What to do: Would you filter these records and copy every line that has the word "teams"?
───── The data
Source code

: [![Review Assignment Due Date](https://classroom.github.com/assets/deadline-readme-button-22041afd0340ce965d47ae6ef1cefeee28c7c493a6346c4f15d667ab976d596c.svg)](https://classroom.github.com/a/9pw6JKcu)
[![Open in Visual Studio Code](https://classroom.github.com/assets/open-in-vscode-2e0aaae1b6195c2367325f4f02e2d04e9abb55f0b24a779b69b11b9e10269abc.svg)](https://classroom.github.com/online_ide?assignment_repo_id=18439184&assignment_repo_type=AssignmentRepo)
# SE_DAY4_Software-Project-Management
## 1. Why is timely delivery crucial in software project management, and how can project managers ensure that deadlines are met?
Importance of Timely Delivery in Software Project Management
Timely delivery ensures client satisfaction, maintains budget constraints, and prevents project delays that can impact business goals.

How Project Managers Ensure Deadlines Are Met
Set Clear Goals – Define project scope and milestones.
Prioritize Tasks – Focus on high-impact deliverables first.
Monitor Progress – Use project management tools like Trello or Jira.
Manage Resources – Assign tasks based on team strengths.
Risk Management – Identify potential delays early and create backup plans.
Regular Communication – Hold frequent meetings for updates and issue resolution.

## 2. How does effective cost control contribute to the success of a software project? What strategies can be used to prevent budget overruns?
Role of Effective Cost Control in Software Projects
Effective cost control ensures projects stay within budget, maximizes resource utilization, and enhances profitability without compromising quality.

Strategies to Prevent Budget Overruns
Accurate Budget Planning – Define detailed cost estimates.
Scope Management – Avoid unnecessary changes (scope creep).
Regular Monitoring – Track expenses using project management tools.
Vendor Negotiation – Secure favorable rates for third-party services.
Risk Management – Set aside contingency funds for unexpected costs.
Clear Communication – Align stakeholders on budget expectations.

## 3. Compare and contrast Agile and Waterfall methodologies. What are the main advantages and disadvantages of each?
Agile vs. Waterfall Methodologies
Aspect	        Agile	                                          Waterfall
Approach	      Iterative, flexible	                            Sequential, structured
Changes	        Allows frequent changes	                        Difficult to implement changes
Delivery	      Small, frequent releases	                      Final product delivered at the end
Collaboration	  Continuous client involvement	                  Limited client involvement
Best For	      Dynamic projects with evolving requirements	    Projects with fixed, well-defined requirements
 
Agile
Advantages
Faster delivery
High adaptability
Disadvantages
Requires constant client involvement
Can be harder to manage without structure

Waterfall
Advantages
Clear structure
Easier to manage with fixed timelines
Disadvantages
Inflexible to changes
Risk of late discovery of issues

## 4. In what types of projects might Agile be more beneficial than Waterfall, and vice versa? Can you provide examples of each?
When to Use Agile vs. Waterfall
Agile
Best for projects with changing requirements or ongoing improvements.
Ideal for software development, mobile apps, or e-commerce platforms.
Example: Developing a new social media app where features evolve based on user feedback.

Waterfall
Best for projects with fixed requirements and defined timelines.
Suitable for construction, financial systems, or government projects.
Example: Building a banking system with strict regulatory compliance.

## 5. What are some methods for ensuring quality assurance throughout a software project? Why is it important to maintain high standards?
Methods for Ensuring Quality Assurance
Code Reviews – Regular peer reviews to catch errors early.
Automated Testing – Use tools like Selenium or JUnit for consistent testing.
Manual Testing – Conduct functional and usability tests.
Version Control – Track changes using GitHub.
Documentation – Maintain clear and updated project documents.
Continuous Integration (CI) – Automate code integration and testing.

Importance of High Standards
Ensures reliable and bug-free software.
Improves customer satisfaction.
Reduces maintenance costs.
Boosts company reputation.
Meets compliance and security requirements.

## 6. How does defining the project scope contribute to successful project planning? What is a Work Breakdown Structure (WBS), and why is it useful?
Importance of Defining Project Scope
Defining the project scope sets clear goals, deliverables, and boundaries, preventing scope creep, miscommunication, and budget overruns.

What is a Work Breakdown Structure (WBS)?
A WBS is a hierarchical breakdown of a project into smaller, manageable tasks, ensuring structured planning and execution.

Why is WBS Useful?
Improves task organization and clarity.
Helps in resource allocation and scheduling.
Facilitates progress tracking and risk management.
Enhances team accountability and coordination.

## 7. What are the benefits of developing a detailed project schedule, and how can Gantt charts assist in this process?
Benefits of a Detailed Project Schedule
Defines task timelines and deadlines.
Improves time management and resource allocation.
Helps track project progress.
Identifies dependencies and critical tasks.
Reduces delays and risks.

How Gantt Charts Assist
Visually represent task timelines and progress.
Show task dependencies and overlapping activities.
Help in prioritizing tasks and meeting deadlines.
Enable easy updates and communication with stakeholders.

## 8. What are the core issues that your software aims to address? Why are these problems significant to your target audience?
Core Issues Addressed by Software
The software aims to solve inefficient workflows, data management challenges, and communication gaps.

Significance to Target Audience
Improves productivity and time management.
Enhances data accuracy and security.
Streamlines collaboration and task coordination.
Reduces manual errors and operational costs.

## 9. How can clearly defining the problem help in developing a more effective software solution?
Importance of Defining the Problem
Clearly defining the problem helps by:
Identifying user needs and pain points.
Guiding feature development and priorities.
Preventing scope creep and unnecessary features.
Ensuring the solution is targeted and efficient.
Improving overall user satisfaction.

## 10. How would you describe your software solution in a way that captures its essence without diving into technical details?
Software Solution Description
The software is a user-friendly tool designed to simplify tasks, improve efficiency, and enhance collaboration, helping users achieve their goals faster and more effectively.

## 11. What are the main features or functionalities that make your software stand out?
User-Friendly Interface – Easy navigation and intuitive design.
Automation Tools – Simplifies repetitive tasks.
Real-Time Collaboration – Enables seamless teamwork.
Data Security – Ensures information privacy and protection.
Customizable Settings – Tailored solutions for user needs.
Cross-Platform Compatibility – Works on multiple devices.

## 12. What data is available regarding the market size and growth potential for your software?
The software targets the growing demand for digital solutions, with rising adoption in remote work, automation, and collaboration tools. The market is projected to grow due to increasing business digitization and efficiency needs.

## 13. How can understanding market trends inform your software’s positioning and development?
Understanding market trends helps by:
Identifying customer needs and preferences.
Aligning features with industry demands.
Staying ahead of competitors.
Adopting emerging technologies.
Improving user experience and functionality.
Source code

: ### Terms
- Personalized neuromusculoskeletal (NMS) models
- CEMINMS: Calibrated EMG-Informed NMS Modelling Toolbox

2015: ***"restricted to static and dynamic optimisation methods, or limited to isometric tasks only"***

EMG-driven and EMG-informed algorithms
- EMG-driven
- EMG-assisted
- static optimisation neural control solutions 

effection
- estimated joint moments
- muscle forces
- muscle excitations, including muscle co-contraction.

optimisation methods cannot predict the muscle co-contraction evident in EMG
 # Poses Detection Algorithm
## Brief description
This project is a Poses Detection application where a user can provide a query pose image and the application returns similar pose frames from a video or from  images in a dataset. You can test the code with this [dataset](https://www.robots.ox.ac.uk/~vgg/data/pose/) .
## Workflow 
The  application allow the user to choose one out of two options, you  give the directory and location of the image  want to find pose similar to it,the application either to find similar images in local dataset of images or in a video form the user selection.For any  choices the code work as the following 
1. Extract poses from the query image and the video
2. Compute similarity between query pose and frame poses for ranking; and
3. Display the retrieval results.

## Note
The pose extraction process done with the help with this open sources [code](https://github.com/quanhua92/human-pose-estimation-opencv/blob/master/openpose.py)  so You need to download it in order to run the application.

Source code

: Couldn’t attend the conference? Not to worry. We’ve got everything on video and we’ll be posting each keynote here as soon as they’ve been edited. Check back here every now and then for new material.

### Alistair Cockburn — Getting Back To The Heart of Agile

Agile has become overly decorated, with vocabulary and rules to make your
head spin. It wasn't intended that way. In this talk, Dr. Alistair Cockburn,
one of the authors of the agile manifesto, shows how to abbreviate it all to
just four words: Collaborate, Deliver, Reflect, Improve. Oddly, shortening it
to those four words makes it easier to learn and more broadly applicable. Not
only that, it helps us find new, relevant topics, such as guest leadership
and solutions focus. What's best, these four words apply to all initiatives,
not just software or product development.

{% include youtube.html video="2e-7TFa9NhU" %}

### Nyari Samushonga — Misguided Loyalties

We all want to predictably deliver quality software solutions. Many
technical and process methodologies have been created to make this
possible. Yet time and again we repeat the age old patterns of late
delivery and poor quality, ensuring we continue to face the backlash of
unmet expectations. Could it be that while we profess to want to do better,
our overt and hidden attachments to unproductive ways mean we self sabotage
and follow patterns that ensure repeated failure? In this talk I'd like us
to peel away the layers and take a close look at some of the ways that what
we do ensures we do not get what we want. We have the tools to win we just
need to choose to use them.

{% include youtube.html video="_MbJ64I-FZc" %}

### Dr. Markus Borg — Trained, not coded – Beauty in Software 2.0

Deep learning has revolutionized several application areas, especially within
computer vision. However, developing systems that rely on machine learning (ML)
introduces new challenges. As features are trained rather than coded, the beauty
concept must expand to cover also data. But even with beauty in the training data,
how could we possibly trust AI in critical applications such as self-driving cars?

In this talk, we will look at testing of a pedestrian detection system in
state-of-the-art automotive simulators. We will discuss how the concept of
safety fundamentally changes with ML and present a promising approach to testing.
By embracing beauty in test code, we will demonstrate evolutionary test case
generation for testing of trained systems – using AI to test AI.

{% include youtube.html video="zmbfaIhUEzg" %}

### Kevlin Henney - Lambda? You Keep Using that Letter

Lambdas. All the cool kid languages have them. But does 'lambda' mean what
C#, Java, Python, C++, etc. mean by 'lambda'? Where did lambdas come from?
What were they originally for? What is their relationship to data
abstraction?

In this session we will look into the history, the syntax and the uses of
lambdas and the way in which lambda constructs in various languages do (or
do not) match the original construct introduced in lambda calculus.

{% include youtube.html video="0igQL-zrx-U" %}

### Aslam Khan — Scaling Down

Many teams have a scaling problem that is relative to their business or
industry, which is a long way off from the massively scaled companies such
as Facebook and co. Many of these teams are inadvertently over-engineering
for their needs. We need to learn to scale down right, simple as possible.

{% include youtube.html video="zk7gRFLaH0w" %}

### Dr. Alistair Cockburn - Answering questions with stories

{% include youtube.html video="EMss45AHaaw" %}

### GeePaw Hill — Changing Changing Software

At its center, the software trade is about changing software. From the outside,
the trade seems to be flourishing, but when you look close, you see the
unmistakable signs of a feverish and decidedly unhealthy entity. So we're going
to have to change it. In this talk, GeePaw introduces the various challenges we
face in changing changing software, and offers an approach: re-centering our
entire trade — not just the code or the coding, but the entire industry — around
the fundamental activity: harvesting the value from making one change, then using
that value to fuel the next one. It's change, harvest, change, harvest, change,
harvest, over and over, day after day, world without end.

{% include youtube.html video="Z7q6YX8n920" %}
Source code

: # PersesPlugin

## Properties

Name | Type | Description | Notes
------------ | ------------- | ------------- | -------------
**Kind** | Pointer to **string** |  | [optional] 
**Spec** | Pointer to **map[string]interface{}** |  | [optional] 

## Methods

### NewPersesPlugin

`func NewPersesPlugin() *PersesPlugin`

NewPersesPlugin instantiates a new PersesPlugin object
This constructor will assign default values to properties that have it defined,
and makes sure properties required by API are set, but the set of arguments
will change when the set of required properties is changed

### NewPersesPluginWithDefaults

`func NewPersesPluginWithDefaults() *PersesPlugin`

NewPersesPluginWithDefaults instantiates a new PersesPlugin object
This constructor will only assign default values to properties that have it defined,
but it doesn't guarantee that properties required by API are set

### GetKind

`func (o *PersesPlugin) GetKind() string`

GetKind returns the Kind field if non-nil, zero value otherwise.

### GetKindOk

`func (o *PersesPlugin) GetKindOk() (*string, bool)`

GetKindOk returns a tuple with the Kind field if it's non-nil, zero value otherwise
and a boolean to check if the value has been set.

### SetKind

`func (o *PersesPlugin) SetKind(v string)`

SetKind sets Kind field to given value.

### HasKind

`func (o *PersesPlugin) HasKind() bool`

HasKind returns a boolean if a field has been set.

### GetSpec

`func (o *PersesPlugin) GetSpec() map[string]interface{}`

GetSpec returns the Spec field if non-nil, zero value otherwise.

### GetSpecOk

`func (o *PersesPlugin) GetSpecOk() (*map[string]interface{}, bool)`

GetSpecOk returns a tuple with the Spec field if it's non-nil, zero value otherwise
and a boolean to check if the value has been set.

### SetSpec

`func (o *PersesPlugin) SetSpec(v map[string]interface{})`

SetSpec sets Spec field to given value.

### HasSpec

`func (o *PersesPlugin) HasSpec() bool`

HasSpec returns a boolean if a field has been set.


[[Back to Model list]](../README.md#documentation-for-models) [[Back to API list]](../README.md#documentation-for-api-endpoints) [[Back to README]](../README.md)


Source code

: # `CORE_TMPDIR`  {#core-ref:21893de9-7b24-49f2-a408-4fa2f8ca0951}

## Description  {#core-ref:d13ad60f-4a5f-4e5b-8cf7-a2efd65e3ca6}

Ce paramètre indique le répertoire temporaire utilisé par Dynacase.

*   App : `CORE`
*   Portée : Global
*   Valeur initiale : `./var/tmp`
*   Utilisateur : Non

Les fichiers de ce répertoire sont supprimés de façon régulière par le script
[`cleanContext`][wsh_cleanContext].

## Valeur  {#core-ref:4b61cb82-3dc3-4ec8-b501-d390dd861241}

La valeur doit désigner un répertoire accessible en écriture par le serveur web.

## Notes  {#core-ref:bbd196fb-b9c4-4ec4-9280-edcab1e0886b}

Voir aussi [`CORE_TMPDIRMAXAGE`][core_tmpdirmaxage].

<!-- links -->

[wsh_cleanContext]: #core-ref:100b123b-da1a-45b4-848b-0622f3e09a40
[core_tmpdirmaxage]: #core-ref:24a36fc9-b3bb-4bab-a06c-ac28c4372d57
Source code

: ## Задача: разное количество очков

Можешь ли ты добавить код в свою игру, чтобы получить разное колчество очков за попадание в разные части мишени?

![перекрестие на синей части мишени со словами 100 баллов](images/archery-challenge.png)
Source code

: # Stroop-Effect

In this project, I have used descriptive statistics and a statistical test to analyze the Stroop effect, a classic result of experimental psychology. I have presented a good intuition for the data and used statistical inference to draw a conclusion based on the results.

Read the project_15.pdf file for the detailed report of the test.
──────────
Solution for this problem:
Many teams have a scaling problem that is relative to their business or
as Facebook and co. Many of these teams are inadvertently over-engineering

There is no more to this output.